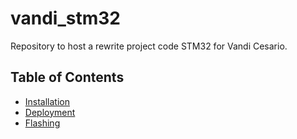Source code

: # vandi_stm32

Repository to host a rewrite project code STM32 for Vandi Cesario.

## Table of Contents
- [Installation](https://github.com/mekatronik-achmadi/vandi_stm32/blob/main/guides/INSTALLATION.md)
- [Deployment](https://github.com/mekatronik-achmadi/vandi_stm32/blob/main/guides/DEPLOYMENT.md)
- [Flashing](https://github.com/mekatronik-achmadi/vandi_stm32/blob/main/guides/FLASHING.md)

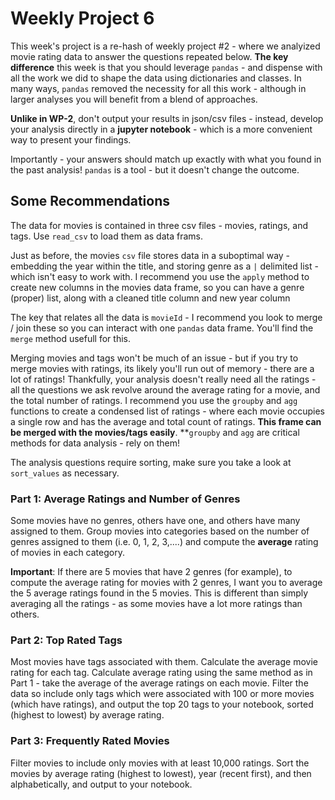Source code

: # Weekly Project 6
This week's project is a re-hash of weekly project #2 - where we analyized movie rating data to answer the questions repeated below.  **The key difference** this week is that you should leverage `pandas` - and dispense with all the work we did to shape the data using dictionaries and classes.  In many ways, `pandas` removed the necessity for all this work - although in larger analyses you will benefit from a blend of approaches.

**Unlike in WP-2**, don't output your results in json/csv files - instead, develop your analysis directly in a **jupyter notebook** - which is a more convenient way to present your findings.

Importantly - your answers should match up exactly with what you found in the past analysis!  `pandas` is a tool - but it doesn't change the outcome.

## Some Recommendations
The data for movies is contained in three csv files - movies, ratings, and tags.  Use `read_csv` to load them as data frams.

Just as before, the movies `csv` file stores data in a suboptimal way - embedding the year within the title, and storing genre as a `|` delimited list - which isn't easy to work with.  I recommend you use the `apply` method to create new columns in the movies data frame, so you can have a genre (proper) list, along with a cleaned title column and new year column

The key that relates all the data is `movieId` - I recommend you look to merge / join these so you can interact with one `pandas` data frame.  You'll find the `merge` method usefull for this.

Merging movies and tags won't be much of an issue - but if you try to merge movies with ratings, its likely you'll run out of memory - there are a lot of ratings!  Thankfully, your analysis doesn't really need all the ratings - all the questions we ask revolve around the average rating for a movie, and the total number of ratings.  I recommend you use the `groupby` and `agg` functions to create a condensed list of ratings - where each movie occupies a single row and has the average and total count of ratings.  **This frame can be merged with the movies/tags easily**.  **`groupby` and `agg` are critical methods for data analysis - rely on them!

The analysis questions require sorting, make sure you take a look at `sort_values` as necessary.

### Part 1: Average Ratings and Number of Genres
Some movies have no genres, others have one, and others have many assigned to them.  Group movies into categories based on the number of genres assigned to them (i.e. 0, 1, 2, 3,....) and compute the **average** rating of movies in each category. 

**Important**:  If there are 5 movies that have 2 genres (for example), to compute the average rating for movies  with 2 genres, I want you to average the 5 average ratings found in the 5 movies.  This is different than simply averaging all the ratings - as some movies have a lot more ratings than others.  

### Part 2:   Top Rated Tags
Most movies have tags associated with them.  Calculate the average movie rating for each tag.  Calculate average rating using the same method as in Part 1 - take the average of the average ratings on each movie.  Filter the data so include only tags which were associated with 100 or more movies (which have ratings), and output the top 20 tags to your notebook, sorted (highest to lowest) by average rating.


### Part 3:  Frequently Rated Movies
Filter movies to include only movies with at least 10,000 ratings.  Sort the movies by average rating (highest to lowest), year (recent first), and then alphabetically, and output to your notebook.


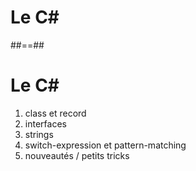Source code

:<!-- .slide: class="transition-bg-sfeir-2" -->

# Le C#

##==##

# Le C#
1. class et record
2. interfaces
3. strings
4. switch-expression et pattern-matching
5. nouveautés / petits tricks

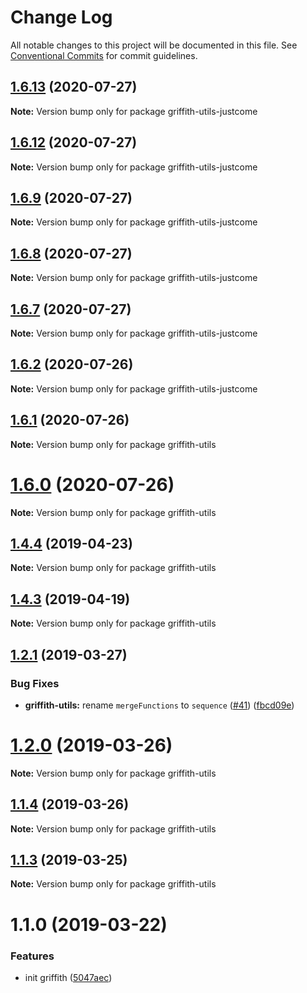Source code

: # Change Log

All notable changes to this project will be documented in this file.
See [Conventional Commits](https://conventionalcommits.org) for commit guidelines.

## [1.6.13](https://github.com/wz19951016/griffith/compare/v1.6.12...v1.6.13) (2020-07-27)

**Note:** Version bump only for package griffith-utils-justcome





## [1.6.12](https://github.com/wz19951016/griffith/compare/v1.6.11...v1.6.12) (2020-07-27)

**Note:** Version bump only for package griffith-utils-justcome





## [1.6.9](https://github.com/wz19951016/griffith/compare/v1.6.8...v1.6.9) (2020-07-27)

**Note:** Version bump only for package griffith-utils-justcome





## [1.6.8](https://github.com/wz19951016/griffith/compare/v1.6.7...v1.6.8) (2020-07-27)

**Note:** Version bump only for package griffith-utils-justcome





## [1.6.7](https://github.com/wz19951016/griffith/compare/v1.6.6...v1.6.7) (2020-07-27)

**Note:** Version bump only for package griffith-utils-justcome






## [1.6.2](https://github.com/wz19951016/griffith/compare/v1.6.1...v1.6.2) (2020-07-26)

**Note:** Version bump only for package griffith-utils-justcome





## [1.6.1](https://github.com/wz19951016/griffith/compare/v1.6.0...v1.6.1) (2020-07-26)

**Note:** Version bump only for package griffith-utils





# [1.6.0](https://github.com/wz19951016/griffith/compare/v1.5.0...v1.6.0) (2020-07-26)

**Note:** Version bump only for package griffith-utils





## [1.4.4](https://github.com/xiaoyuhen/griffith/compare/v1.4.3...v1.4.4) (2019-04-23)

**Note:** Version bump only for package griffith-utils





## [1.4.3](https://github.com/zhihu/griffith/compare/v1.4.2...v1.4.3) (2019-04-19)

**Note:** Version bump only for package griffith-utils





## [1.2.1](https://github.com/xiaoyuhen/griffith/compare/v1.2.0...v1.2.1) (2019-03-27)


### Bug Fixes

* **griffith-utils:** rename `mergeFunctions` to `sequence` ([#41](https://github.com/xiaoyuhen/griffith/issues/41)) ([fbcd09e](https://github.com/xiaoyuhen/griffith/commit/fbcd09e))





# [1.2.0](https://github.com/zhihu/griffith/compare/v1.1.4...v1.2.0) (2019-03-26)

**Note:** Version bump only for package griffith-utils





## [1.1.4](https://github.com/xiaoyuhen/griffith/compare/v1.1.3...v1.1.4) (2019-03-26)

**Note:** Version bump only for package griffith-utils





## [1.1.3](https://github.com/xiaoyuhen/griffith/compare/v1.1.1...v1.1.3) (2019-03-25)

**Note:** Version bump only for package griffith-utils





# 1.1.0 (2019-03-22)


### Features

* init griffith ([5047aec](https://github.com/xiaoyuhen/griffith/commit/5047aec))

Work task => Give the number of lines in the listing that hold the string "Part", and supply nothing further.

Exercise output => 4